In an excellently titled blogpost (“Our Cup Runneth Over”), Ron Kaplan reports that there are not one, not two, but three Jews on the U.S. squad, which plays its first game in the 2010 World Cup Finals tomorrow, in South Africa, against England.
• Jonathan Bornstein
• Benny Feilhaber
• Jonathan Spector
What else can I tell you about these guys? Well, not much. If you want a “Soccer Jew” (“that intellectual, kvetchy, Granta-reading guy who also happens to possess an encyclopedic knowledge of Ronaldinho’s every kick”), I suggest you head here.
I can tell you, via Kaplan, that Feilhaber’s paternal grandparents fled from the Nazis to Brazil—another country where they play soccer—and that Spector’s grandfather, Art Spector, was the first player ever drafted by the Boston Celtics.
I can tell you they are all experienced, each having at least 25 caps (that’s soccer-talk for “international appearances”—don’t worry, I had to look that one up, too).
I can tell you that Bornstein and Spector are defenders, while Feilhaber is a midfielder.

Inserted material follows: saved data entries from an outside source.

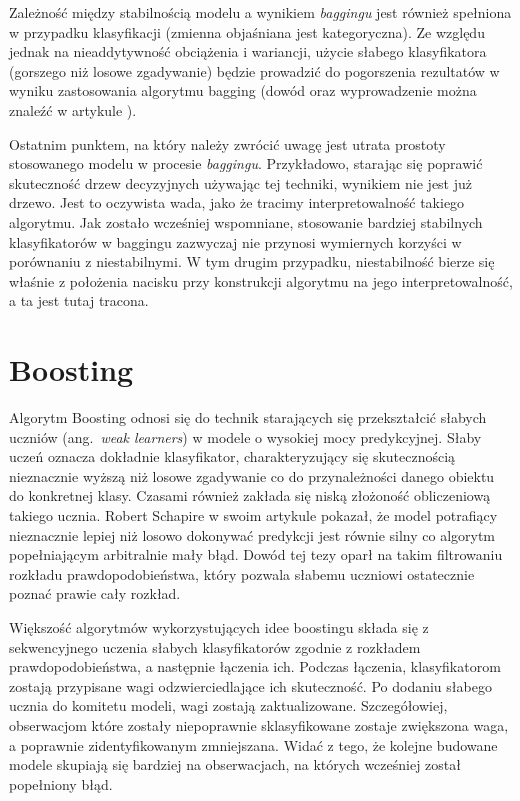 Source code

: \documentclass[12pt,a4paper,twoside,openany]{book}
\begin{document}
Zależność między stabilnością modelu a wynikiem \textit{baggingu} jest również spełniona w przypadku klasyfikacji (zmienna objaśniana jest kategoryczna). Ze względu jednak na nieaddytywność obciążenia i wariancji, użycie słabego klasyfikatora (gorszego niż losowe zgadywanie) będzie prowadzić do pogorszenia rezultatów w wyniku zastosowania algorytmu bagging (dowód oraz wyprowadzenie można znaleźć w artykule \citet{breiman1996}).

Ostatnim punktem, na który należy zwrócić uwagę jest utrata prostoty stosowanego modelu w procesie \textit{baggingu}. Przykładowo, starając się poprawić skuteczność drzew decyzyjnych używając tej techniki, wynikiem nie jest już drzewo. Jest to oczywista wada, jako że tracimy interpretowalność takiego algorytmu. Jak zostało wcześniej wspomniane, stosowanie bardziej stabilnych klasyfikatorów w baggingu zazwyczaj nie przynosi wymiernych korzyści w porównaniu z niestabilnymi. W tym drugim przypadku, niestabilność bierze się właśnie z położenia nacisku przy konstrukcji algorytmu na jego interpretowalność, a ta jest tutaj tracona. 

\section{Boosting}

Algorytm Boosting odnosi się do technik starających się przekształcić słabych uczniów (ang.~\textit{weak learners}) w modele o wysokiej mocy predykcyjnej. Słaby uczeń oznacza dokładnie klasyfikator, charakteryzujący się skutecznością nieznacznie wyższą niż losowe zgadywanie co do przynależności danego obiektu do konkretnej klasy. Czasami również zakłada się niską złożoność obliczeniową takiego ucznia. Robert Schapire w swoim artykule \citep{schapire1990} pokazał, że model potrafiący nieznacznie lepiej niż losowo dokonywać predykcji jest równie silny co algorytm popełniającym arbitralnie mały błąd. Dowód tej tezy oparł na takim filtrowaniu rozkładu prawdopodobieństwa, który pozwala słabemu uczniowi ostatecznie poznać prawie cały rozkład.

Większość algorytmów wykorzystujących idee boostingu składa się z sekwencyjnego uczenia słabych klasyfikatorów zgodnie z rozkładem prawdopodobieństwa, a następnie łączenia ich. Podczas łączenia, klasyfikatorom zostają przypisane wagi odzwierciedlające ich skuteczność. Po dodaniu słabego ucznia do komitetu modeli, wagi zostają zaktualizowane. Szczegółowiej, obserwacjom które zostały niepoprawnie sklasyfikowane zostaje zwiększona waga, a poprawnie zidentyfikowanym zmniejszana. Widać z tego, że kolejne budowane modele skupiają się bardziej na obserwacjach, na których wcześniej został popełniony błąd.
\end{document}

I can tell you that Spector must be legit, as he plays for the English Premier League’s West Ham United, while Feilhaber plays for a storied Danish squad whose name I’m not even going to attempt to copy and paste. And Bornstein plays in America, for a Major League Soccer team named after goats, whose
head coach manager is also the head coach manager of the U.S. national team.
I can tell you that Tablet Magazine’s official team is the United States, and also whichever team is playing North Korea (which will include Brazil, Portugal, and the Ivory Coast—appropriately enough, the DPRK was placed in this year’s Group of Death).
Above all, I can tell you that The Scroll will, throughout its World Cup coverage, be referring to this arguably beautiful game as soccer. After all, football doesn’t start for another three months.